[Information provided — start]

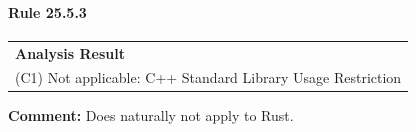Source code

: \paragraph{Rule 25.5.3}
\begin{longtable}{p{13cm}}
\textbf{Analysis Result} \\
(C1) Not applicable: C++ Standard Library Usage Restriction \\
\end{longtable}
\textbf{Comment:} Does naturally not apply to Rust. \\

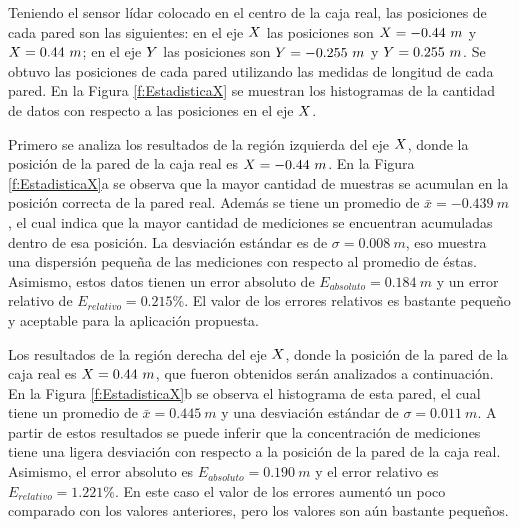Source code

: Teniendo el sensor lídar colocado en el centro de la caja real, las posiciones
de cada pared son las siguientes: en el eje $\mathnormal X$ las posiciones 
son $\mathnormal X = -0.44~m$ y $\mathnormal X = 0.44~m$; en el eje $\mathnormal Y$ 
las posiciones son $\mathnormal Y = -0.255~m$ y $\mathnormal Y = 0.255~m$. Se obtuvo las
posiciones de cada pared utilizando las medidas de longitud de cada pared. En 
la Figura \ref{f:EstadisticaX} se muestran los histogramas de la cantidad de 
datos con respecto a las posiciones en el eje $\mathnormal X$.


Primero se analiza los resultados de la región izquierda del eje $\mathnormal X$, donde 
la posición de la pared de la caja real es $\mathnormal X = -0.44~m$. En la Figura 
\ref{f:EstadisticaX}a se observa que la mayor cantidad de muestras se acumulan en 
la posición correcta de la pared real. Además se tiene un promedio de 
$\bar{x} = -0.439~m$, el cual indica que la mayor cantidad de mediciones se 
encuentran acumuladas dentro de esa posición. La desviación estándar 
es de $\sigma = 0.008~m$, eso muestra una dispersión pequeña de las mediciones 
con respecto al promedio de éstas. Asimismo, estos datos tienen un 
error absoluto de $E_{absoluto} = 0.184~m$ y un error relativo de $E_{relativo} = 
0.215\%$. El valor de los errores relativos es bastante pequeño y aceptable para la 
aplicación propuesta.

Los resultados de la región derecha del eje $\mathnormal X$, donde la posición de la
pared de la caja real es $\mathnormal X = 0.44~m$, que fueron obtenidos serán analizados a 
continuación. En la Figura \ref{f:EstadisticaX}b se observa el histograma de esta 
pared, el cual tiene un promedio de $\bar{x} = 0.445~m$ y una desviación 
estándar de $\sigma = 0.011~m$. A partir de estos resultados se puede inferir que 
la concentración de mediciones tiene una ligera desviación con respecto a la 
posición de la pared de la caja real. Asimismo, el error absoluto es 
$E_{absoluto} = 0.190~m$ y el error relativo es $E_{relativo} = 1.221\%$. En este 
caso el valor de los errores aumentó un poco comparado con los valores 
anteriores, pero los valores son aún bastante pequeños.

[Information provided — finish]

| What you have to do |
Return, word for word, the lines of the data above from the line with "se acumulan en" through the line with "encuentran acumuladas dentro", inclusive.

| Written response |
\ref{f:EstadisticaX}a se observa que la mayor cantidad de muestras se acumulan en 
la posición correcta de la pared real. Además se tiene un promedio de 
$\bar{x} = -0.439~m$, el cual indica que la mayor cantidad de mediciones se 
encuentran acumuladas dentro de esa posición. La desviación estándar 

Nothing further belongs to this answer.